Wages can be presented using raw values or after a log transformation. The advantage of the log transformation for group comparison is the approximate normality of the distribution. Hence, the comparative boxplots will have reduced the skewness of the wage distributions and will make it easier to compare the ends of the wage scale (see Hubert & Vandervieren, 2008). We use the log base 10 transformation; however, it should be noted, that once a researcher finds interesting variation at the log scale, they can easily display the same data in the original scale.

Figure 2 shows parallel boxplots of log-wage for different age groups. For each cohort, the box and the whiskers span the whole variation of log-wage in the group. The edges of the box are the first and third quartile; the median is the dividing line of the box. Points exceeding the solid line of each of the whiskers are cases that could be categorized as outliers.⁴ The y-axis represents the dependent variable that is common to all boxplots, thus the variation on the level of the dividing line shows graphically the variation of the median across groups. We see that for young people, the distribution of log-wages is not symmetric (the median line does not divide the box in two halves), but near symmetry is observed in the other groups.

Figure 2.

Boxplot of log-wage by age.

A feature we have added to the standard boxplot display is to make the width of the box proportional to the size of the group (number of individuals in each group) in the whole sample. This makes it easy to assess the relevance of a specific group; for example, we see that the age group (55,65) represents a smaller proportion of workers than the age group (35,45).

The following findings can be drawn from this diagram:

There is a slight curvilinear increase in the median level of log-wage with age, with the first age group (15,25] showing the lowest median log-wage that is different from the other groups.

There is slight variation across the groups in the dispersion of log-wage, as measured by the interquartile range (the length of the box). The highest dispersion arises in the two most extreme age groups.

The width of the boxplots shows the proportion of the population in the group, and we see that the groups (25,35] and (35,45] are the widest.

While there is a significant increase in wage when going from group (15,25] to group (25,35] (the youngest groups), there is a slight decrease in the median of log-wage when moving from (45,55] to (55,65].

The log transformation normalizes (symmetrizes) the distribution for all groups, except for the youngest group that still shows a long-tail on the right. This asymmetry for the salary of young workers could raise policy discussion.

These findings are congruent with previously established economic empirical research (Cabrales et al., 2017), which states that skills and experience (age would be a surrogate) impact positively on earnings. We now consider group variation when we cross two or more categorical variables.

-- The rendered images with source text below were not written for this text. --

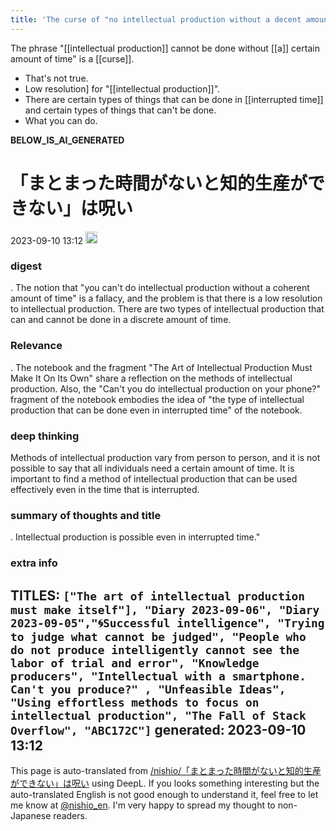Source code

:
 ```yaml
---
title: 'The curse of "no intellectual production without a decent amount of time."'
---
```


The phrase "[[intellectual production]] cannot be done without [[a]] certain amount of time" is a [[curse]].
- That's not true.
- Low resolution] for "[[intellectual production]]".
- There are certain types of things that can be done in [[interrupted time]] and certain types of things that can't be done.
- What you can do.

__BELOW_IS_AI_GENERATED__
# 「まとまった時間がないと知的生産ができない」は呪い
 2023-09-10 13:12 <img src='https://scrapbox.io/api/pages/nishio-en/omni/icon' alt='omni.icon' height="19.5"/>
### digest
.
The notion that "you can't do intellectual production without a coherent amount of time" is a fallacy, and the problem is that there is a low resolution to intellectual production. There are two types of intellectual production that can and cannot be done in a discrete amount of time.

### Relevance
.
The notebook and the fragment "The Art of Intellectual Production Must Make It On Its Own" share a reflection on the methods of intellectual production. Also, the "Can't you do intellectual production on your phone?" fragment of the notebook embodies the idea of "the type of intellectual production that can be done even in interrupted time" of the notebook.

### deep thinking
Methods of intellectual production vary from person to person, and it is not possible to say that all individuals need a certain amount of time. It is important to find a method of intellectual production that can be used effectively even in the time that is interrupted.

### summary of thoughts and title
.
Intellectual production is possible even in interrupted time."

### extra info
TITLES: `["The art of intellectual production must make itself"], "Diary 2023-09-06", "Diary 2023-09-05","🌀Successful intelligence", "Trying to judge what cannot be judged", "People who do not produce intelligently cannot see the labor of trial and error", "Knowledge producers", "Intellectual with a smartphone. Can't you produce?" , "Unfeasible Ideas", "Using effortless methods to focus on intellectual production", "The Fall of Stack Overflow", "ABC172C"]`
generated: 2023-09-10 13:12
---
This page is auto-translated from [/nishio/「まとまった時間がないと知的生産ができない」は呪い](https://scrapbox.io/nishio/「まとまった時間がないと知的生産ができない」は呪い) using DeepL. If you looks something interesting but the auto-translated English is not good enough to understand it, feel free to let me know at [@nishio_en](https://twitter.com/nishio_en). I'm very happy to spread my thought to non-Japanese readers.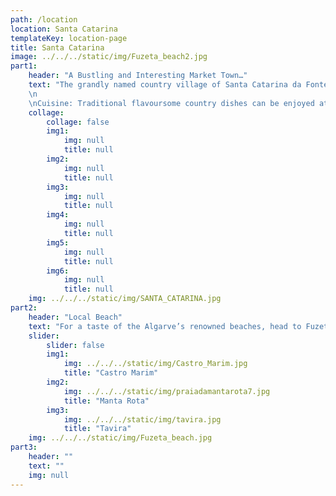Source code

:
 ```yaml
---
path: /location
location: Santa Catarina
templateKey: location-page
title: Santa Catarina
image: ../../../static/img/Fuzeta_beach2.jpg
part1: 
    header: "A Bustling and Interesting Market Town…"
    text: "The grandly named country village of Santa Catarina da Fonte do Bispo sits in the rolling foothills of the Serra da Caldeirão, mid-distance between Tavira and São Brás de Alportel and only some 15km from the golden beaches at Fuzeta. Basic amenities including a well-stocked mini-market and a tempting café/bakery can be found at the heart of the village, home also the famed kilns producing Santa Caterina terracotta tiles, many of which adorn terraces and swimming pool surrounds across the Algarve.
    \n
    \nCuisine: Traditional flavoursome country dishes can be enjoyed at a handful of local eateries while a greater selection are but a short drive in any direction!"
    collage:
        collage: false
        img1: 
            img: null
            title: null
        img2: 
            img: null
            title: null
        img3: 
            img: null
            title: null
        img4: 
            img: null
            title: null
        img5: 
            img: null
            title: null
        img6: 
            img: null
            title: null
    img: ../../../static/img/SANTA_CATARINA.jpg
part2:
    header: "Local Beach"
    text: "For a taste of the Algarve’s renowned beaches, head to Fuzeta where both the lagoon side beach and the island beach, reached by short ferry crossing, will surely delight beach lovers for their stretches of dune backed sands lapped by the clear clean waters of the Atlantic."
    slider:
        slider: false
        img1: 
            img: ../../../static/img/Castro_Marim.jpg
            title: "Castro Marim"
        img2: 
            img: ../../../static/img/praiadamantarota7.jpg
            title: "Manta Rota"
        img3: 
            img: ../../../static/img/tavira.jpg
            title: "Tavira"
    img: ../../../static/img/Fuzeta_beach.jpg
part3:
    header: ""
    text: ""
    img: null
---
```

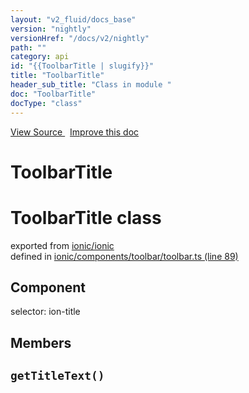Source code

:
 ```yaml
---
layout: "v2_fluid/docs_base"
version: "nightly"
versionHref: "/docs/v2/nightly"
path: ""
category: api
id: "{{ToolbarTitle | slugify}}"
title: "ToolbarTitle"
header_sub_title: "Class in module "
doc: "ToolbarTitle"
docType: "class"
---
```



<div class="improve-docs">
  <a href='http://github.com/driftyco/ionic2/tree/master/ionic/components/toolbar/toolbar.ts#L88'>
    View Source
  </a>
  &nbsp;
  <a href='http://github.com/driftyco/ionic2/edit/master/ionic/components/toolbar/toolbar.ts#L88'>
    Improve this doc
  </a>
</div>




<h1 class="api-title">

  ToolbarTitle



</h1>







<h1 class="class export">ToolbarTitle <span class="type">class</span></h1>
<p class="module">exported from <a href='undefined'>ionic/ionic</a><br/>
defined in <a href="https://github.com/driftyco/ionic2/tree/master/ionic/components/toolbar/toolbar.ts#L89-L113">ionic/components/toolbar/toolbar.ts (line 89)</a>
</p>
<h2>Component</h2>
  <span>selector: ion-title</span>


## Members

<div id="getTitleText"></div>
<h2>
  <code>getTitleText()</code>

</h2>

Variation of log-wage by age groups and a third categorical variable

Log-wage by age can vary when controlling for different additional variables, such as occupation, level of education, type of employment, and gender. Figure 3 displays variation of log-wage on age for each of those aforementioned variables. Panel A shows that there is a gender gap in wages for all age groups except for the two youngest. The gap reaches a maximum of 24 points (of log-wage) for those aged 45 to 55 years. The graph shows that the median (log) salary gap between men and women increases with age, although it is important to note that we do not control for other variables.

Figure 3.

Boxplot of log-wage—Panel A: age and gender; Panel B: age and occupation; Panel C: age and education; and Panel D: age and type of contract.

Panel B of Figure 3 depicts the variation of log-wage on age for occupations classified as low-, middle-, and high-skilled workers. The proportion of people in the different groups is shown at the top of the graph. We observe the middle skills group is the largest and accounts for 63% of all workers. The width of the boxplots represents the relative size of the group. The group of young people (ages 15–25 years) is the smallest and has the lowest log-wage, and this trend occurs for the three skill levels. As expected, the group of highly skilled workers is the one with highest earnings.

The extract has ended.